*** Opening of Dataset extract ***

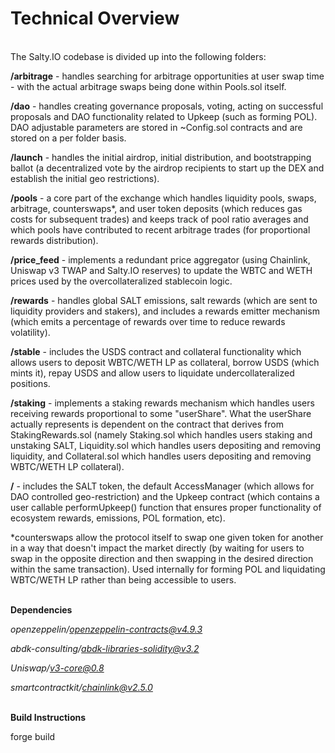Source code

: # Technical Overview
\
The Salty.IO codebase is divided up into the following folders:

**/arbitrage** - handles searching for arbitrage opportunities at user swap time - with the actual arbitrage swaps being done within Pools.sol itself.

**/dao** - handles creating governance proposals, voting, acting on successful proposals and DAO functionality related to Upkeep (such as forming POL). DAO adjustable parameters are stored in ~Config.sol contracts and are stored on a per folder basis.

**/launch** - handles the initial airdrop, initial distribution, and bootstrapping ballot (a decentralized vote by the airdrop recipients to start up the DEX and establish the initial geo restrictions).

**/pools** - a core part of the exchange which handles liquidity pools, swaps, arbitrage, counterswaps*, and user token deposits (which reduces gas costs for subsequent trades) and keeps track of pool ratio averages and which pools have contributed to recent arbitrage trades (for proportional rewards distribution).

**/price_feed** - implements a redundant price aggregator (using Chainlink, Uniswap v3 TWAP and Salty.IO reserves) to update the WBTC and WETH prices used by the overcollateralized stablecoin logic.

**/rewards** - handles global SALT emissions, salt rewards (which are sent to liquidity providers and stakers), and includes a rewards emitter mechanism (which emits a percentage of rewards over time to reduce rewards volatility).

**/stable** - includes the USDS contract and collateral functionality which allows users to deposit WBTC/WETH LP as collateral, borrow USDS (which mints it), repay USDS and allow users to liquidate undercollateralized positions.

**/staking** - implements a staking rewards mechanism which handles users receiving rewards proportional to some "userShare". What the userShare actually represents is dependent on the contract that derives from StakingRewards.sol (namely Staking.sol which handles users staking and unstaking SALT, Liquidity.sol which handles users depositing and removing liquidity, and Collateral.sol which handles users depositing and removing WBTC/WETH LP collateral).

**/** - includes the SALT token, the default AccessManager (which allows for DAO controlled geo-restriction) and the Upkeep contract (which contains a user callable performUpkeep() function that ensures proper functionality of ecosystem rewards, emissions, POL formation, etc).

*counterswaps allow the protocol itself to swap one given token for another in a way that doesn't impact the market directly (by waiting for users to swap in the opposite direction and then swapping in the desired direction within the same transaction). Used internally for forming POL and liquidating WBTC/WETH LP rather than being accessible to users.

\
**Dependencies**

*openzeppelin/openzeppelin-contracts@v4.9.3*

*abdk-consulting/abdk-libraries-solidity@v3.2*

*Uniswap/v3-core@0.8*

*smartcontractkit/chainlink@v2.5.0*

\
**Build Instructions**

forge build
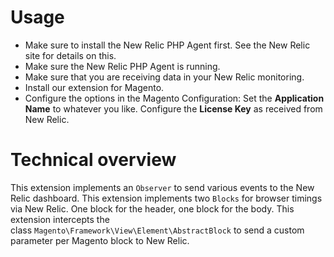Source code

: # Usage
- Make sure to install the New Relic PHP Agent first. See the New Relic site for details on this.
- Make sure the New Relic PHP Agent is running.
- Make sure that you are receiving data in your New Relic monitoring.
- Install our extension for Magento. 
- Configure the options in the Magento Configuration:
    Set the **Application Name** to whatever you like.
    Configure the **License Key** as received from New Relic.

# Technical overview
This extension implements an `Observer` to send various events to the New Relic dashboard. This extension implements two `Blocks` for browser timings via New Relic. One block for the header, one block for the body. 
This extension intercepts the class `Magento\Framework\View\Element\AbstractBlock` to send a custom parameter per Magento block to New Relic.
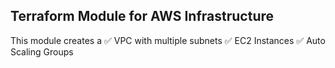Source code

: 
## Terraform Module for AWS Infrastructure  
This module creates a 
✅ VPC with multiple subnets
✅ EC2 Instances
✅ Auto Scaling Groups

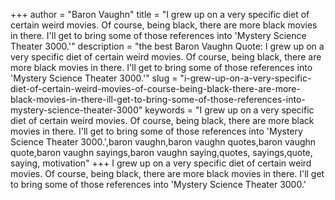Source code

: +++
author = "Baron Vaughn"
title = "I grew up on a very specific diet of certain weird movies. Of course, being black, there are more black movies in there. I'll get to bring some of those references into 'Mystery Science Theater 3000.'"
description = "the best Baron Vaughn Quote: I grew up on a very specific diet of certain weird movies. Of course, being black, there are more black movies in there. I'll get to bring some of those references into 'Mystery Science Theater 3000.'"
slug = "i-grew-up-on-a-very-specific-diet-of-certain-weird-movies-of-course-being-black-there-are-more-black-movies-in-there-ill-get-to-bring-some-of-those-references-into-mystery-science-theater-3000"
keywords = "I grew up on a very specific diet of certain weird movies. Of course, being black, there are more black movies in there. I'll get to bring some of those references into 'Mystery Science Theater 3000.',baron vaughn,baron vaughn quotes,baron vaughn quote,baron vaughn sayings,baron vaughn saying,quotes, sayings,quote, saying, motivation"
+++
I grew up on a very specific diet of certain weird movies. Of course, being black, there are more black movies in there. I'll get to bring some of those references into 'Mystery Science Theater 3000.'
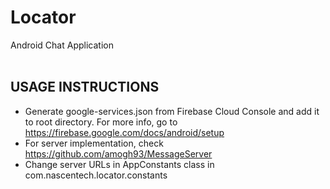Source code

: # Locator
Android Chat Application<br /><br />
## USAGE INSTRUCTIONS
* Generate google-services.json from Firebase Cloud Console and add it to root directory. For more info, go to https://firebase.google.com/docs/android/setup
* For server implementation, check https://github.com/amogh93/MessageServer
* Change server URLs in AppConstants class in com.nascentech.locator.constants
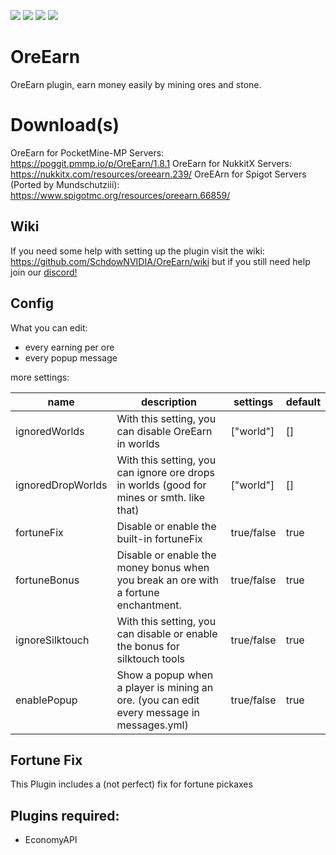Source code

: [![](https://poggit.pmmp.io/shield.state/OreEarn)](https://poggit.pmmp.io/p/OreEarn)
[![](https://poggit.pmmp.io/shield.api/OreEarn)](https://poggit.pmmp.io/p/OreEarn)
[![](https://poggit.pmmp.io/shield.dl.total/OreEarn)](https://poggit.pmmp.io/p/OreEarn)
[![](https://img.shields.io/discord/323953253458903040.svg)](https://discord.gg/bjS2UXD)
# OreEarn
OreEarn plugin, earn money easily by mining ores and stone.

# Download(s)
OreEarn for PocketMine-MP Servers: https://poggit.pmmp.io/p/OreEarn/1.8.1
OreEarn for NukkitX Servers: https://nukkitx.com/resources/oreearn.239/
OreEArn for Spigot Servers (Ported by Mundschutziii): https://www.spigotmc.org/resources/oreearn.66859/

## Wiki
If you need some help with setting up the plugin visit the wiki: https://github.com/SchdowNVIDIA/OreEarn/wiki but
if you still need help join our [discord!](https://discord.gg/5kGgUbt)

## Config
What you can edit:
* every earning per ore
* every popup message

more settings:

| name           | description                                                                                 | settings   | default |
|----------------|---------------------------------------------------------------------------------------------|------------|---------|
| ignoredWorlds | With this setting, you can disable OreEarn in worlds | ["world"] | [] |
| ignoredDropWorlds | With this setting, you can ignore ore drops in worlds (good for mines or smth. like that) | ["world"] | [] |
| fortuneFix | Disable or enable the built-in fortuneFix | true/false | true |
| fortuneBonus      | Disable or enable the money bonus when you break an ore with a fortune enchantment.         | true/false | true   |
| ignoreSilktouch | With this setting, you can disable or enable the bonus for silktouch tools                  | true/false | true    |
| enablePopup    | Show a popup when a player is mining an ore. (you can edit every message in messages.yml)   | true/false | true    |

## Fortune Fix
This Plugin includes a (not perfect) fix for fortune pickaxes

## Plugins required:
* EconomyAPI 



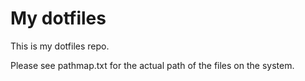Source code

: # My dotfiles

This is my dotfiles repo.

Please see pathmap.txt for the actual path of the files on the system.

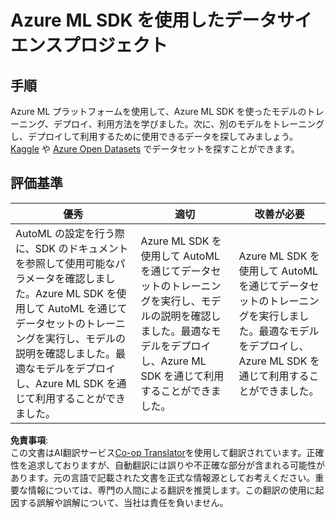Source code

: <!--
CO_OP_TRANSLATOR_METADATA:
{
  "original_hash": "386efdbc19786951341f6956247ee990",
  "translation_date": "2025-08-24T13:14:15+00:00",
  "source_file": "5-Data-Science-In-Cloud/19-Azure/assignment.md",
  "language_code": "ja"
}
-->
# Azure ML SDK を使用したデータサイエンスプロジェクト

## 手順

Azure ML プラットフォームを使用して、Azure ML SDK を使ったモデルのトレーニング、デプロイ、利用方法を学びました。次に、別のモデルをトレーニングし、デプロイして利用するために使用できるデータを探してみましょう。[Kaggle](https://kaggle.com) や [Azure Open Datasets](https://azure.microsoft.com/services/open-datasets/catalog?WT.mc_id=academic-77958-bethanycheum&ocid=AID3041109) でデータセットを探すことができます。

## 評価基準

| 優秀 | 適切 | 改善が必要 |
|------|------|------------|
| AutoML の設定を行う際に、SDK のドキュメントを参照して使用可能なパラメータを確認しました。Azure ML SDK を使用して AutoML を通じてデータセットのトレーニングを実行し、モデルの説明を確認しました。最適なモデルをデプロイし、Azure ML SDK を通じて利用することができました。 | Azure ML SDK を使用して AutoML を通じてデータセットのトレーニングを実行し、モデルの説明を確認しました。最適なモデルをデプロイし、Azure ML SDK を通じて利用することができました。 | Azure ML SDK を使用して AutoML を通じてデータセットのトレーニングを実行しました。最適なモデルをデプロイし、Azure ML SDK を通じて利用することができました。 |

**免責事項**:  
この文書はAI翻訳サービス[Co-op Translator](https://github.com/Azure/co-op-translator)を使用して翻訳されています。正確性を追求しておりますが、自動翻訳には誤りや不正確な部分が含まれる可能性があります。元の言語で記載された文書を正式な情報源としてお考えください。重要な情報については、専門の人間による翻訳を推奨します。この翻訳の使用に起因する誤解や誤解について、当社は責任を負いません。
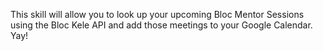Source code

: This skill will allow you to look up your upcoming Bloc Mentor Sessions using the Bloc Kele API and add those meetings to your Google Calendar. Yay!
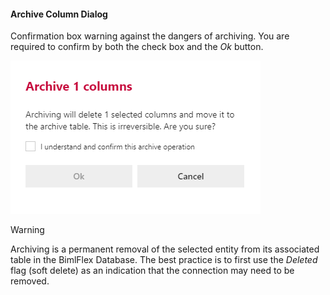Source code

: #### Archive Column Dialog

Confirmation box warning against the dangers of archiving.  You are required to confirm by both the check box and the *Ok* button.

![Archive Multiple Columns Dialog -mtb-20-image](../../static/img/bimlflex-dialog-archive-column-list.png "Archive Multiple Columns Dialog")

>[!WARNING]
> Archiving is a permanent removal of the selected entity from its associated table in the BimlFlex Database. The best practice is to first use the *Deleted* flag (soft delete) as an indication that the connection may need to be removed.
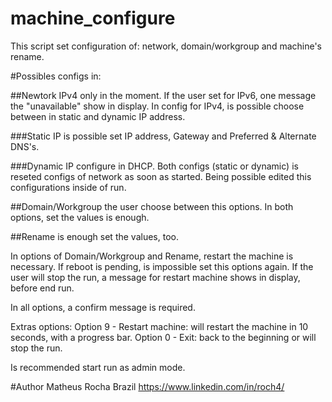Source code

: # machine_configure
This script set configuration of: network, domain/workgroup and machine's rename.

#Possibles configs in:

##Newtork
IPv4 only in the moment. If the user set for IPv6, one message the "unavailable" show in display.
In config for IPv4, is possible choose between in static and dynamic IP address. 

###Static IP
is possible set IP address, Gateway and Preferred & Alternate DNS's.

###Dynamic IP
configure in DHCP.
Both configs (static or dynamic) is reseted configs of network as soon as started. Being possible edited this configurations inside of run.

##Domain/Workgroup
the user choose between this options. In both options, set the values is enough.

##Rename
is enough set the values, too.

In options of Domain/Workgroup and Rename, restart the machine is necessary. If reboot is pending, is impossible set this options again. If the user will stop the run, a message for restart machine shows in display, before end run.

In all options, a confirm message is required.

Extras options:
Option 9 - Restart machine: will restart the machine in 10 seconds, with a progress bar.
Option 0 - Exit: back to the beginning or will stop the run.

Is recommended start run as admin mode.

#Author
Matheus Rocha
Brazil
https://www.linkedin.com/in/roch4/

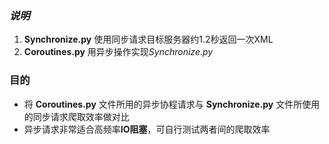 ### *说明*
1. **Synchronize.py** 使用同步请求目标服务器约1.2秒返回一次XML
2. **Coroutines.py** 用异步操作实现*Synchronize.py*
### 目的
- 将 **Coroutines.py** 文件所用的异步协程请求与 **Synchronize.py** 文件所使用的同步请求爬取效率做对比
- 异步请求非常适合高频率**IO阻塞**，可自行测试两者间的爬取效率
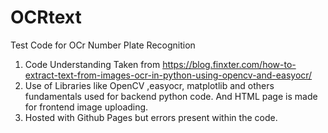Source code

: # OCRtext

Test Code for OCr Number Plate Recognition
1. Code Understanding Taken from https://blog.finxter.com/how-to-extract-text-from-images-ocr-in-python-using-opencv-and-easyocr/
2. Use of Libraries like OpenCV ,easyocr, matplotlib and others fundamentals used for backend python code. And HTML page is made for frontend image uploading. 
3. Hosted with Github Pages but errors present within the code.
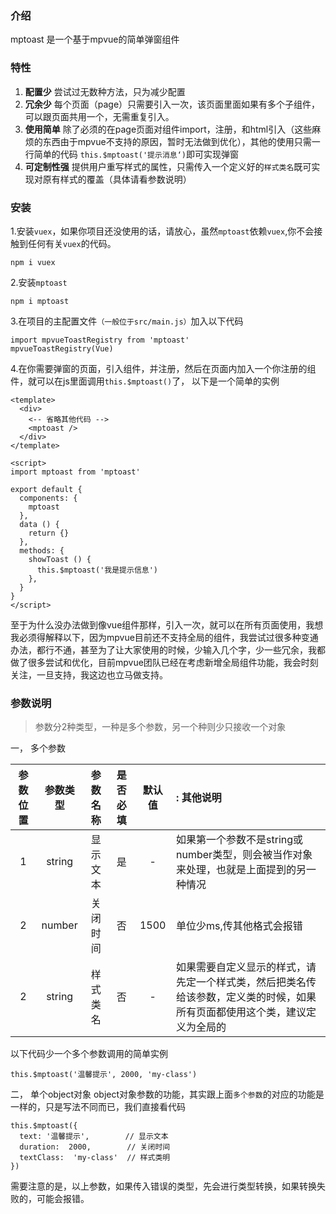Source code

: ### 介绍   
mptoast 是一个基于mpvue的简单弹窗组件

### 特性  
1. **配置少**  尝试过无数种方法，只为减少配置
2. **冗余少**  每个页面（page）只需要引入一次，该页面里面如果有多个子组件，可以跟页面共用一个，无需重复引入。
3. **使用简单** 除了必须的在page页面对组件import，注册，和html引入（这些麻烦的东西由于mpvue不支持的原因，暂时无法做到优化），其他的使用只需一行简单的代码 `this.$mptoast('提示消息‘)`即可实现弹窗
4. **可定制性强** 提供用户重写样式的属性，只需传入一个定义好的`样式类名`既可实现对原有样式的覆盖（具体请看参数说明）


### 安装

1.安装`vuex`，如果你项目还没使用的话，请放心，虽然`mptoast`依赖`vuex`,你不会接触到任何有关`vuex`的代码。  

    npm i vuex 

2.安装`mptoast`

    npm i mptoast

3.在项目的主配置文件`（一般位于src/main.js）`加入以下代码

    import mpvueToastRegistry from 'mptoast'
    mpvueToastRegistry(Vue)
    
4.在你需要弹窗的页面，引入组件，并注册，然后在页面内加入一个你注册的组件，就可以在js里面调用`this.$mptoast()`了， 以下是一个简单的实例

    <template>
      <div>
        <-- 省略其他代码 -->
        <mptoast />
      </div>
    </template>
    
    <script>
    import mptoast from 'mptoast'
    
    export default {
      components: {
        mptoast
      },
      data () {
        return {}
      },
      methods: {
        showToast () {
          this.$mptoast('我是提示信息')
        },
      }
    }
    </script>

至于为什么没办法做到像vue组件那样，引入一次，就可以在所有页面使用，我想我必须得解释以下，因为mpvue目前还不支持全局的组件，我尝试过很多种变通办法，都行不通，甚至为了让大家使用的时候，少输入几个字，少一些冗余，我都做了很多尝试和优化，目前mpvue团队已经在考虑新增全局组件功能，我会时刻关注，一旦支持，我这边也立马做支持。

### 参数说明  
> 参数分2种类型，一种是多个参数，另一个种则少只接收一个对象

一， 多个参数

| 参数位置 | 参数类型 | 参数名称 |是否必填  | 默认值  |:  其他说明  |  
|:-------:|:------:|:------:|:-------:|:-------:|:-----------|  
|     1   | string | 显示文本 |   是     |   -   |  如果第一个参数不是string或number类型，则会被当作对象来处理，也就是上面提到的另一种情况  |  
|     2   | number | 关闭时间 |   否     | 1500   |  单位少ms,传其他格式会报错      |
|     2   | string | 样式类名 |   否     |   -   |  如果需要自定义显示的样式，请先定一个样式类，然后把类名传给该参数，定义类的时候，如果所有页面都使用这个类，建议定义为全局的      |

以下代码少一个多个参数调用的简单实例
    
    this.$mptoast('温馨提示', 2000, 'my-class')
    
二， 单个object对象
object对象参数的功能，其实跟上面`多个参数`的对应的功能是一样的，只是写法不同而已，我们直接看代码

    this.$mptoast({
      text: '温馨提示',        // 显示文本
      duration:  2000,        // 关闭时间
      textClass:  'my-class'  // 样式类明
    })

需要注意的是，以上参数，如果传入错误的类型，先会进行类型转换，如果转换失败的，可能会报错。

*** Close of Dataset extract ***

Assignment: Please give again the entries word for word, starting at the first line and ending with the line that contains "liquidate undercollateralized positions."; include both of those lines but none of the pictures.

Response:
Source code

: # Technical Overview
\
The Salty.IO codebase is divided up into the following folders:

**/arbitrage** - handles searching for arbitrage opportunities at user swap time - with the actual arbitrage swaps being done within Pools.sol itself.

**/dao** - handles creating governance proposals, voting, acting on successful proposals and DAO functionality related to Upkeep (such as forming POL). DAO adjustable parameters are stored in ~Config.sol contracts and are stored on a per folder basis.

**/launch** - handles the initial airdrop, initial distribution, and bootstrapping ballot (a decentralized vote by the airdrop recipients to start up the DEX and establish the initial geo restrictions).

**/pools** - a core part of the exchange which handles liquidity pools, swaps, arbitrage, counterswaps*, and user token deposits (which reduces gas costs for subsequent trades) and keeps track of pool ratio averages and which pools have contributed to recent arbitrage trades (for proportional rewards distribution).

**/price_feed** - implements a redundant price aggregator (using Chainlink, Uniswap v3 TWAP and Salty.IO reserves) to update the WBTC and WETH prices used by the overcollateralized stablecoin logic.

**/rewards** - handles global SALT emissions, salt rewards (which are sent to liquidity providers and stakers), and includes a rewards emitter mechanism (which emits a percentage of rewards over time to reduce rewards volatility).

**/stable** - includes the USDS contract and collateral functionality which allows users to deposit WBTC/WETH LP as collateral, borrow USDS (which mints it), repay USDS and allow users to liquidate undercollateralized positions.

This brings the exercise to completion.